Mesmo assim, o seu corpo enorme, num reflexo de autodefesa, atirou-se pesadamente na porta do Buick, arrebentando o trinco. O homem da cabina escura abriu fogo e os tiros atingiram Sonny Corleone na cabeça e no pescoço quando a sua figura maciça se projetava para fora do carro. Os dois homens que estavam na frente seguravam agora suas armas, o homem da cabina escura parou de atirar e o corpo de Sonny se esparramou no asfalto com parte das pernas ainda dentro do carro.
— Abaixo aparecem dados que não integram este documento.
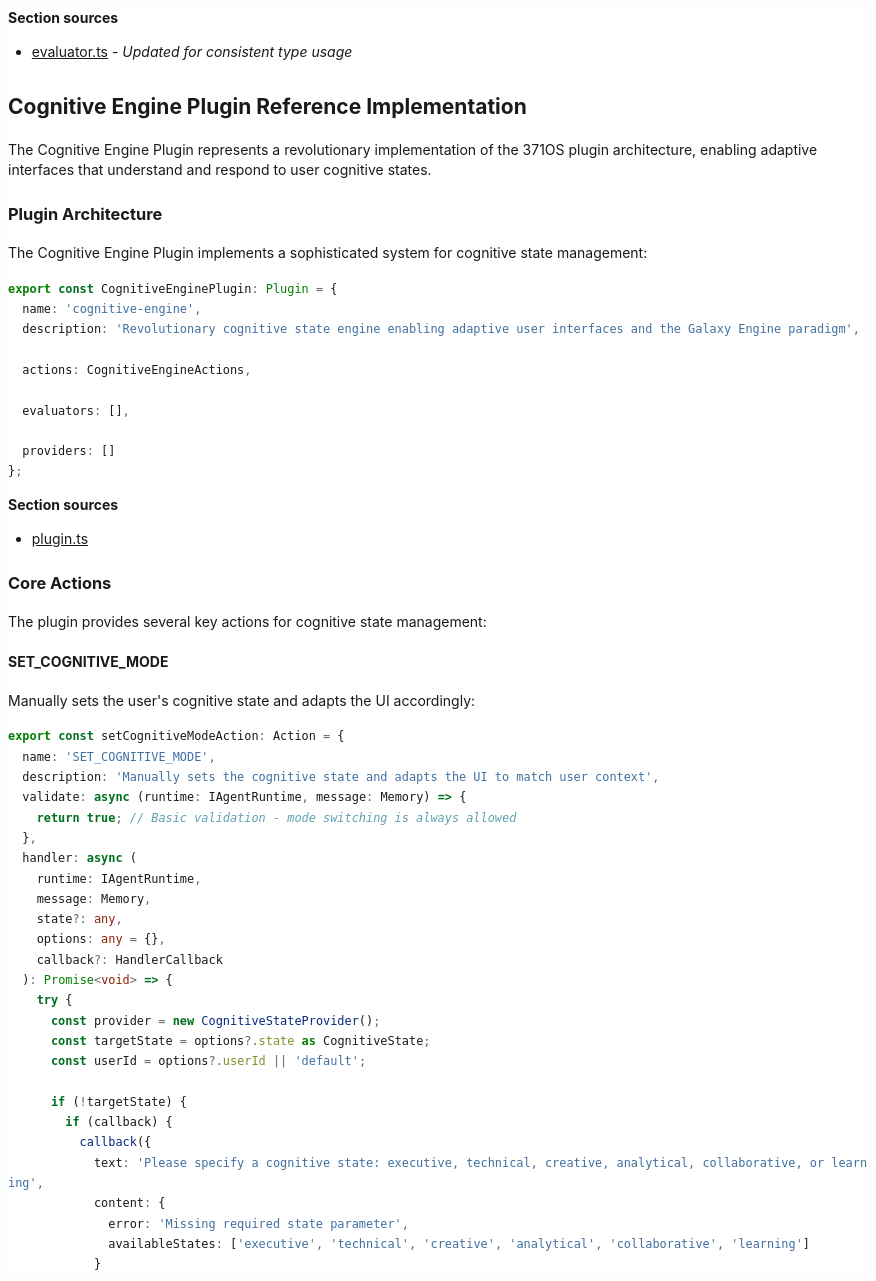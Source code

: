 **Section sources**
- [evaluator.ts](file://os-workspace\packages\business-intelligence\src\evaluator.ts) - *Updated for consistent type usage*

## Cognitive Engine Plugin Reference Implementation

The Cognitive Engine Plugin represents a revolutionary implementation of the 371OS plugin architecture, enabling adaptive interfaces that understand and respond to user cognitive states.

### Plugin Architecture

The Cognitive Engine Plugin implements a sophisticated system for cognitive state management:

```typescript
export const CognitiveEnginePlugin: Plugin = {
  name: 'cognitive-engine',
  description: 'Revolutionary cognitive state engine enabling adaptive user interfaces and the Galaxy Engine paradigm',
  
  actions: CognitiveEngineActions,
  
  evaluators: [],
  
  providers: []
};
```

**Section sources**
- [plugin.ts](file://os-workspace\packages\cognitive-engine\src\plugin.ts)

### Core Actions

The plugin provides several key actions for cognitive state management:

#### SET_COGNITIVE_MODE
Manually sets the user's cognitive state and adapts the UI accordingly:

```typescript
export const setCognitiveModeAction: Action = {
  name: 'SET_COGNITIVE_MODE',
  description: 'Manually sets the cognitive state and adapts the UI to match user context',
  validate: async (runtime: IAgentRuntime, message: Memory) => {
    return true; // Basic validation - mode switching is always allowed
  },
  handler: async (
    runtime: IAgentRuntime,
    message: Memory,
    state?: any,
    options: any = {},
    callback?: HandlerCallback
  ): Promise<void> => {
    try {
      const provider = new CognitiveStateProvider();
      const targetState = options?.state as CognitiveState;
      const userId = options?.userId || 'default';
      
      if (!targetState) {
        if (callback) {
          callback({
            text: 'Please specify a cognitive state: executive, technical, creative, analytical, collaborative, or learning',
            content: { 
              error: 'Missing required state parameter',
              availableStates: ['executive', 'technical', 'creative', 'analytical', 'collaborative', 'learning']
            }
```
Cada um dos homens atirou no corpo de Sonny e depois chutaram-lhe o rosto para desfigurar-lhe ainda mais as feições.

Segundos depois, todos os quatro homens, os três que atiraram em Sonny e o falso cobrador de pedágio, estavam em seu automóvel correndo a toda a velocidade na direção da Meadowbrook Avenue do outro lado de Jones Beach. Sua perseguição estava obstruída pelo carro com o corpo de Sonny na passagem da cabina de pedágio, mas quando os guarda-costas de Sonny chegaram, alguns minutos depois, e encontraram o corpo ali, não tiveram a intenção de perseguir ninguém. Dera a volta com o carro em torno de um enorme arco e regressaram a Long Beach. No primeiro telefone público fora da via elevada, um deles saltou e chamou Tom Hagen. Ele foi muito lacônico e rápido.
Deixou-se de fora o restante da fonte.